Orbital fibrous dysplasia is a benign bone lesion caused by somatic mutations in the GNAS gene during embryonic development. This condition is characterized by impaired differentiation and maturation of osteoblasts, where normal lamellar bone is replaced by immature woven bone and fibrous tissue. It can affect any bone in the body, presenting as either monostotic (single bone) or polyostotic (multiple bones) lesions. Typical features include deformities, pain, and pathological fractures.
Clinical Manifestations
Fibrous dysplasia can be classified into the monostotic type, polyostotic type, McCune-Albright syndrome, and Mazabraud syndrome. Polyostotic disease associated with skin pigmentation and endocrinopathies, such as precocious puberty, is referred to as McCune-Albright syndrome. The presence of fibrous dysplasia with intramuscular myxomas defines Mazabraud syndrome.
A painless orbital deformity is the most common reason for seeking medical attention. Visual impairment is one of the frequent ocular manifestations, often caused by compression or traction of the optic nerve by the affected bone. In most cases, visual deterioration is gradual, progressing over months to years, though acute vision loss can occur in rare instances. When the lesion involves the orbit and compresses the globe, symptoms such as proptosis, globe displacement, restricted eye movement, and diplopia may arise. Lesions invading the maxilla can compress the bony nasolacrimal duct, leading to symptoms like epiphora and chronic dacryocystitis.

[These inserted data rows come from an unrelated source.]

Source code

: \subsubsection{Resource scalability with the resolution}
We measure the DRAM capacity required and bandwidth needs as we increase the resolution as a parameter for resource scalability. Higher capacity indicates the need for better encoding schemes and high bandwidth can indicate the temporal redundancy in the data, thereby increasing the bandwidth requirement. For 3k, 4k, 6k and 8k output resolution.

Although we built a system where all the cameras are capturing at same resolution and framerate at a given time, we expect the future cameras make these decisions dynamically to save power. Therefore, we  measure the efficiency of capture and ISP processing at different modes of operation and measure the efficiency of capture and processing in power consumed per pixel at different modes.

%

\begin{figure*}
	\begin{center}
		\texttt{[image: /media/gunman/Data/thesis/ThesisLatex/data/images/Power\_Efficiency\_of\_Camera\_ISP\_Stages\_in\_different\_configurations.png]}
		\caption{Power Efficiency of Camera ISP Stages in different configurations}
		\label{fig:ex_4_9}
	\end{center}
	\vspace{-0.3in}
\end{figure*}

Extra-skeletal manifestations include jagged-edged café-au-lait macules that do not cross the midline, and abnormalities in hormones such as sex hormones, thyroid hormones, growth hormone, and cortisol. Intramuscular myxomas associated with Mazabraud syndrome commonly present as painless, firm, and palpable masses, typically found in the limbs. The overall malignancy risk for fibrous dysplasia is low (0.4%–4%). However, rapid lesion growth, new onset of bone pain, or a history of radiation therapy should prompt suspicion of potential malignant transformation.

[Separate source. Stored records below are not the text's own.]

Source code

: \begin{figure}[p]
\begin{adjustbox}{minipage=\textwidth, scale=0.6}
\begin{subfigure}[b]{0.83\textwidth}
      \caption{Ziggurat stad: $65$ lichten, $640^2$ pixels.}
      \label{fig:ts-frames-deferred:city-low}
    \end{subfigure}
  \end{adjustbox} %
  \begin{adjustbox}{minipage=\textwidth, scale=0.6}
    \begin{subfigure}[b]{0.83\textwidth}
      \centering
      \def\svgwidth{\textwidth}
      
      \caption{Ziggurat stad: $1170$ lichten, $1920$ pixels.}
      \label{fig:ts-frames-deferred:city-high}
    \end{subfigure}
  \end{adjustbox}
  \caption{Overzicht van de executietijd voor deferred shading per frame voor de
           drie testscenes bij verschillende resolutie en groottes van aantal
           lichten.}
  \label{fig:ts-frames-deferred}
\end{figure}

CT imaging is a routine diagnostic tool. It often reveals localized or extensive bone expansion deformities with poorly defined borders. The cortical bone is thinned, and there are expansile changes within the medullary cavity that are irregular in shape with indistinct boundaries. Trabecular bone structure is typically absent, displaying a ground-glass appearance. In children and adolescents, the lesions are usually relatively homogeneous but become less transparent and more heterogeneous with age.

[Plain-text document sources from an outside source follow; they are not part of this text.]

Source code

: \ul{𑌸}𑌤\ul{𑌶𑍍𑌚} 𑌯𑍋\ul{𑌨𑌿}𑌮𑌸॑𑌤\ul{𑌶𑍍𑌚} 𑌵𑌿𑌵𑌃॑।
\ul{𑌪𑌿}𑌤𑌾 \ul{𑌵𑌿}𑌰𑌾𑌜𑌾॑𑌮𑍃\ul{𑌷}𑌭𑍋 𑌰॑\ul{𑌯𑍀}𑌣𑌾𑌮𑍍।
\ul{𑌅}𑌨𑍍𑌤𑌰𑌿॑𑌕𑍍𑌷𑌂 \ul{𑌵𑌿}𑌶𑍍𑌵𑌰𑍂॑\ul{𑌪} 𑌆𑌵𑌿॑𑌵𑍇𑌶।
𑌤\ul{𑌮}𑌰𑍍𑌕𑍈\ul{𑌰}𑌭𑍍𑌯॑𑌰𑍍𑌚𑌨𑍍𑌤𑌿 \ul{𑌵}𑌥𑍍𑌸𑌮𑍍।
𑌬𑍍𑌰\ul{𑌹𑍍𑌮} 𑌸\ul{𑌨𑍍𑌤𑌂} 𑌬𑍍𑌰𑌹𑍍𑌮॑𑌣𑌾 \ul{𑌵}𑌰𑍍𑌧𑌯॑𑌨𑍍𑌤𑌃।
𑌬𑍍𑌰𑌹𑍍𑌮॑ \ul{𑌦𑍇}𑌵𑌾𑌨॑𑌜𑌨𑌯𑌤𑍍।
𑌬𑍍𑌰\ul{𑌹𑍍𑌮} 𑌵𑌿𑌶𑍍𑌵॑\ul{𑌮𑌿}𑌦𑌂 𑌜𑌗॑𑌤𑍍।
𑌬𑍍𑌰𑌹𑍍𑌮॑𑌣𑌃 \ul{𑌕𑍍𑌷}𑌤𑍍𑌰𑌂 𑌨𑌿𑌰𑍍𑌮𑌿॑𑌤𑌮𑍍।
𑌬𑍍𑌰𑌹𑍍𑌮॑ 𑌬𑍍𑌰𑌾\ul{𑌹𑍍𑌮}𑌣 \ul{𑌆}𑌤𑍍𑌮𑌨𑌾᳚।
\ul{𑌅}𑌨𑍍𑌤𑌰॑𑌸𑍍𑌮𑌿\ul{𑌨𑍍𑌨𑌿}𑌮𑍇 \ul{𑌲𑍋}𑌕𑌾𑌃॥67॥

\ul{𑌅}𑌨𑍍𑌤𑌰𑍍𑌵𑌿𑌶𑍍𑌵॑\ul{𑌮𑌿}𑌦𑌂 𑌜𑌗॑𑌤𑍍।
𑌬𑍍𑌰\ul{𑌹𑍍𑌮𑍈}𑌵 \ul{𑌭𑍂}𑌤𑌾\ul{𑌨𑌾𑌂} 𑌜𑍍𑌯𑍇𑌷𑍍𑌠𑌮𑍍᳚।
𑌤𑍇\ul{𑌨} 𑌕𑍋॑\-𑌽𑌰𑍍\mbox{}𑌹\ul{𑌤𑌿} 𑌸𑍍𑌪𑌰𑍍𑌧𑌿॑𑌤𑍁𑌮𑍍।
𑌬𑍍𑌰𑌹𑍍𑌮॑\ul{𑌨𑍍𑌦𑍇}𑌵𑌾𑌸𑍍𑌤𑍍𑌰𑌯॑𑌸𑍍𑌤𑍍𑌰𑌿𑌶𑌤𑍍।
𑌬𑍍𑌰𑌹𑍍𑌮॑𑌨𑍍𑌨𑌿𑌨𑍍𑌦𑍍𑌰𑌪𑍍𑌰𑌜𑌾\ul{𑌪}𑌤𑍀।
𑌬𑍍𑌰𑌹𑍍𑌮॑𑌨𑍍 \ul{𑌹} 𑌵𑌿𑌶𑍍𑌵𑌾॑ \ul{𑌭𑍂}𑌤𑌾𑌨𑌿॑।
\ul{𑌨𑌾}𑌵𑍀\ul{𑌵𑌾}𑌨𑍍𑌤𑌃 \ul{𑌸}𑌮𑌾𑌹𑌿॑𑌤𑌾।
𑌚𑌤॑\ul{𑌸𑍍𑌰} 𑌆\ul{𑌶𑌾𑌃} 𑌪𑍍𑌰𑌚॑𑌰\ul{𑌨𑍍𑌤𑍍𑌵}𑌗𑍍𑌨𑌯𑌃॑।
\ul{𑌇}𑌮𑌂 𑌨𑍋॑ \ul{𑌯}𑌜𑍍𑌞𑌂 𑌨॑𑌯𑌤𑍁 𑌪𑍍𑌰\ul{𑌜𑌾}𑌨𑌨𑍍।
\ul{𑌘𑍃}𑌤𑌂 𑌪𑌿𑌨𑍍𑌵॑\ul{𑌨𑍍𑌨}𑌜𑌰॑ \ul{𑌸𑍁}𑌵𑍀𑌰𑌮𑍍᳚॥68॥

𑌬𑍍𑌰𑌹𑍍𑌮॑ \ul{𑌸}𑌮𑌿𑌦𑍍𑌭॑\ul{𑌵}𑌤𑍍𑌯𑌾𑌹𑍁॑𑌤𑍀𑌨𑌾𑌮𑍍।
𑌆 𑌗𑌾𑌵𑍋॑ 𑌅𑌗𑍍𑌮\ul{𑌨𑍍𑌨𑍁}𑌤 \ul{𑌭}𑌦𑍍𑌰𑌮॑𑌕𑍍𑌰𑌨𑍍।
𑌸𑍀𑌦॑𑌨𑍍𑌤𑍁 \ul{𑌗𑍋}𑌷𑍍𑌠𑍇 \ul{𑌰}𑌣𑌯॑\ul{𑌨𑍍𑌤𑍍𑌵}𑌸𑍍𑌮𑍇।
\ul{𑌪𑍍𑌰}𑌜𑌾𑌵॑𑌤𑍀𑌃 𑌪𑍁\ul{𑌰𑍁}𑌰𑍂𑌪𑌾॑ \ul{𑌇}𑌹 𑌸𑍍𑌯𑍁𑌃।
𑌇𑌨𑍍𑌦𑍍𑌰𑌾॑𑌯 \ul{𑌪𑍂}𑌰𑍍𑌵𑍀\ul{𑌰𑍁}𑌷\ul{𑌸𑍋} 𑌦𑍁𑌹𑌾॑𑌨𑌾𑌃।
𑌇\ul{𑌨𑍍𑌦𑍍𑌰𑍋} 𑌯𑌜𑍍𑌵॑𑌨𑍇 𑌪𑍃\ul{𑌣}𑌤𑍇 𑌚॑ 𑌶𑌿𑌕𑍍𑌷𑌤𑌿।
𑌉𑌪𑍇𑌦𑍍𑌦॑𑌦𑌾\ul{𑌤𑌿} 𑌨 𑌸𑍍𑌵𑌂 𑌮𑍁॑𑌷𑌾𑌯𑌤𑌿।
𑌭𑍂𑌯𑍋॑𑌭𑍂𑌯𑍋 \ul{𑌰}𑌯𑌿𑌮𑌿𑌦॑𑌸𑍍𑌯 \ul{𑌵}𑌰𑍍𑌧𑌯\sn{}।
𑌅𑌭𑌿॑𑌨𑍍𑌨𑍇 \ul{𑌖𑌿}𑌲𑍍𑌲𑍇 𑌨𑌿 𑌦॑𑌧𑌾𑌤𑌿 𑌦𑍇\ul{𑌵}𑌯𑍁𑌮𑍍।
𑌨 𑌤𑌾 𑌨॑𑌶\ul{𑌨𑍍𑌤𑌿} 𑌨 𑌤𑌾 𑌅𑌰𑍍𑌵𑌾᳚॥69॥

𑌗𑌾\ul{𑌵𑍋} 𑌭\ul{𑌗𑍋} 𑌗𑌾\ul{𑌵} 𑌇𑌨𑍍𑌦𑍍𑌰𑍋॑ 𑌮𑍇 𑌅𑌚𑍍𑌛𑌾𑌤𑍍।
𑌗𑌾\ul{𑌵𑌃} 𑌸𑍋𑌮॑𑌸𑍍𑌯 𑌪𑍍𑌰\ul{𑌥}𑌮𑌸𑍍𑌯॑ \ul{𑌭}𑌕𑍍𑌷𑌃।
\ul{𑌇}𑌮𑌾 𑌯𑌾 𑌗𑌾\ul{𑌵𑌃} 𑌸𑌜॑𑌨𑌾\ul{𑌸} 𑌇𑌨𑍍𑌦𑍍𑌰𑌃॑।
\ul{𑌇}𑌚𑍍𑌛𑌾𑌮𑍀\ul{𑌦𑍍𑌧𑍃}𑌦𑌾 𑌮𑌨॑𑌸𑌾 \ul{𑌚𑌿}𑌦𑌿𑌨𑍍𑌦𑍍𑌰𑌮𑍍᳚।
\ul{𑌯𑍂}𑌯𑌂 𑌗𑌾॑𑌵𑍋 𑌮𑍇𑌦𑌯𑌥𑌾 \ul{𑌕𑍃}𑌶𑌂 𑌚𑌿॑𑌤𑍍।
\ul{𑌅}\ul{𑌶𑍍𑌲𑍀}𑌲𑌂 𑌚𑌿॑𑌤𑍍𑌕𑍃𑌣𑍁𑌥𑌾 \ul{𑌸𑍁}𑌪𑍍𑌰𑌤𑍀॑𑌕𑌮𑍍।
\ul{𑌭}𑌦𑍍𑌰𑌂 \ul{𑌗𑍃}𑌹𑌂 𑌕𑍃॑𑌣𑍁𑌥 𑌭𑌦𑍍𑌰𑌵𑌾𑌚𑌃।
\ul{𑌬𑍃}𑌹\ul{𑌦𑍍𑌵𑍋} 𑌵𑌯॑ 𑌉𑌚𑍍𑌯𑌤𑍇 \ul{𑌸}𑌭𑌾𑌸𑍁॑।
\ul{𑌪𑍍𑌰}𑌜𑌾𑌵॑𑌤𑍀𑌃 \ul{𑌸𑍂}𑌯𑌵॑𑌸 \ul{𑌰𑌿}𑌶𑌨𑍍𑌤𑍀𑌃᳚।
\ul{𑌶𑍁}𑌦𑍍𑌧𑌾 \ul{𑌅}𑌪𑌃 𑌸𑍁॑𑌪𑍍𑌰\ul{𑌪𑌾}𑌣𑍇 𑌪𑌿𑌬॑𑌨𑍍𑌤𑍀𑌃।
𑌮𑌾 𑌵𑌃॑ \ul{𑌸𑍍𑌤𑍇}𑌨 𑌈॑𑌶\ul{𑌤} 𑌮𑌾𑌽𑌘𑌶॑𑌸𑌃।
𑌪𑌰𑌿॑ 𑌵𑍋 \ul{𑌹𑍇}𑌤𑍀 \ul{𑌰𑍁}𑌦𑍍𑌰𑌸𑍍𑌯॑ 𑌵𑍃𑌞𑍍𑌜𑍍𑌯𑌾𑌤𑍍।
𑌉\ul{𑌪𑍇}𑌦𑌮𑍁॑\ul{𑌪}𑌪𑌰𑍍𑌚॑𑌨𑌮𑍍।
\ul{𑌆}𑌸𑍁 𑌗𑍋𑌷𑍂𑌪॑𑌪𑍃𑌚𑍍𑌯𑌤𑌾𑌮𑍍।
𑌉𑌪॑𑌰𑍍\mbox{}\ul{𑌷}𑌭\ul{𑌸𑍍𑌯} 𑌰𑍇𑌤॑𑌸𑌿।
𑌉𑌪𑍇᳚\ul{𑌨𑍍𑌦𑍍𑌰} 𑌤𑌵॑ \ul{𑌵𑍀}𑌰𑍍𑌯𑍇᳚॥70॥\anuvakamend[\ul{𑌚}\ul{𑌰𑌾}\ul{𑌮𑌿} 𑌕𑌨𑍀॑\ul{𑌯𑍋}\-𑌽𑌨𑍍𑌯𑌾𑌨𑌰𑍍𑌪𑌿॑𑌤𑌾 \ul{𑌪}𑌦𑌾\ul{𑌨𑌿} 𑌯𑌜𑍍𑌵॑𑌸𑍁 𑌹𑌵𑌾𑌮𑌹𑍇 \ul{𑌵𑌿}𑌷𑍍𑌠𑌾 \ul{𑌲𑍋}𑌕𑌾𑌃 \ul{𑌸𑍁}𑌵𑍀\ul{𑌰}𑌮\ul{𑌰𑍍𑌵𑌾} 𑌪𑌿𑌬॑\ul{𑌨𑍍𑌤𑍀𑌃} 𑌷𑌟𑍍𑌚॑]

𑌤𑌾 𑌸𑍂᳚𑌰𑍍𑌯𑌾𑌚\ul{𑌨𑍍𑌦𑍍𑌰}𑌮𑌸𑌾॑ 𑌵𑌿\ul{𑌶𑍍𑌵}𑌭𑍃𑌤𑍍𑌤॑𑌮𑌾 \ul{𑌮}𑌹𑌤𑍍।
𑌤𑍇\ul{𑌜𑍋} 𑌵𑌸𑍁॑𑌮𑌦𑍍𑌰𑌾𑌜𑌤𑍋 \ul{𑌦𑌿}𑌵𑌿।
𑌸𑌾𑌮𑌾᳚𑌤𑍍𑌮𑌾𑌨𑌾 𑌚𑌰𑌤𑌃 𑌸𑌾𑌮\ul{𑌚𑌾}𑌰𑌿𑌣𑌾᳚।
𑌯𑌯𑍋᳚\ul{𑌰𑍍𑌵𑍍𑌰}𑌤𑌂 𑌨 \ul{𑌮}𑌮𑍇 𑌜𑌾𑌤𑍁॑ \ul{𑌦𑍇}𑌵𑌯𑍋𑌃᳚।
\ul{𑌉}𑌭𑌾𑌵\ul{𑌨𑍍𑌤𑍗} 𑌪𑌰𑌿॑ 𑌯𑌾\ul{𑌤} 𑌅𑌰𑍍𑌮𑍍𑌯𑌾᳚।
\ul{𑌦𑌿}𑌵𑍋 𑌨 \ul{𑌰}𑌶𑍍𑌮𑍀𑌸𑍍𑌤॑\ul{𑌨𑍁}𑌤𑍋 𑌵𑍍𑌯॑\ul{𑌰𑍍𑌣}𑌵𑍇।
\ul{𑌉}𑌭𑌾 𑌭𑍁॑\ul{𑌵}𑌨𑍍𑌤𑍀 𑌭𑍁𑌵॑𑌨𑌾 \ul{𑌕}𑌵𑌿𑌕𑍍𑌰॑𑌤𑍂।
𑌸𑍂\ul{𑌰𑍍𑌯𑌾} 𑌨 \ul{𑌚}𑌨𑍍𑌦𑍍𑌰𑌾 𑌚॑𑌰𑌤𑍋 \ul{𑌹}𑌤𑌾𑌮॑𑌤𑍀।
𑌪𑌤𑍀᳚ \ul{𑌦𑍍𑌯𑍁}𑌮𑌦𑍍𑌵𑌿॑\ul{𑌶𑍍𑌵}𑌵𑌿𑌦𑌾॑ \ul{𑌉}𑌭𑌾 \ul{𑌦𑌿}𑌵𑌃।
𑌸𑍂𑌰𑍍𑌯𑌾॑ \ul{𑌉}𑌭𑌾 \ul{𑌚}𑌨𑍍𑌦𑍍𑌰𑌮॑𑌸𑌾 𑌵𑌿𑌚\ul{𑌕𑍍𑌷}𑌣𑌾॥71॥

Figure 1 Fibrous dysplasia of the bone
A: Patient’s facial appearance showing midfacial prominence and left-sided proptosis. B: CT 3D reconstruction revealing expansile growth of the left frontal, zygomatic, maxillary, and ethmoidal bones. C: Coronal CT scan demonstrating expansile and ground-glass changes in the left frontal, zygomatic, maxillary, and ethmoidal bones.
Treatment
Asymptomatic patients may not require immediate treatment but necessitate close follow-up, including annual neurological, ophthalmological, and auditory evaluations, as well as regular CT imaging. Pharmacological interventions can temporarily alleviate pain, improve bone density, and reduce the risk of pathological fractures. Surgical treatment remains the most common approach for symptomatic patients or those with functional impairment. Small lesions can be completely resected, while larger and more diffuse lesions are often partially removed to improve appearance and function.
Therapeutic optic nerve decompression is recommended for patients with progressive vision loss caused by optic nerve compression. Prophylactic decompression is not suggested for asymptomatic patients. Due to the destruction of normal structures and challenges in localization, endoscopic navigation technology is recommended to assist in surgical procedures.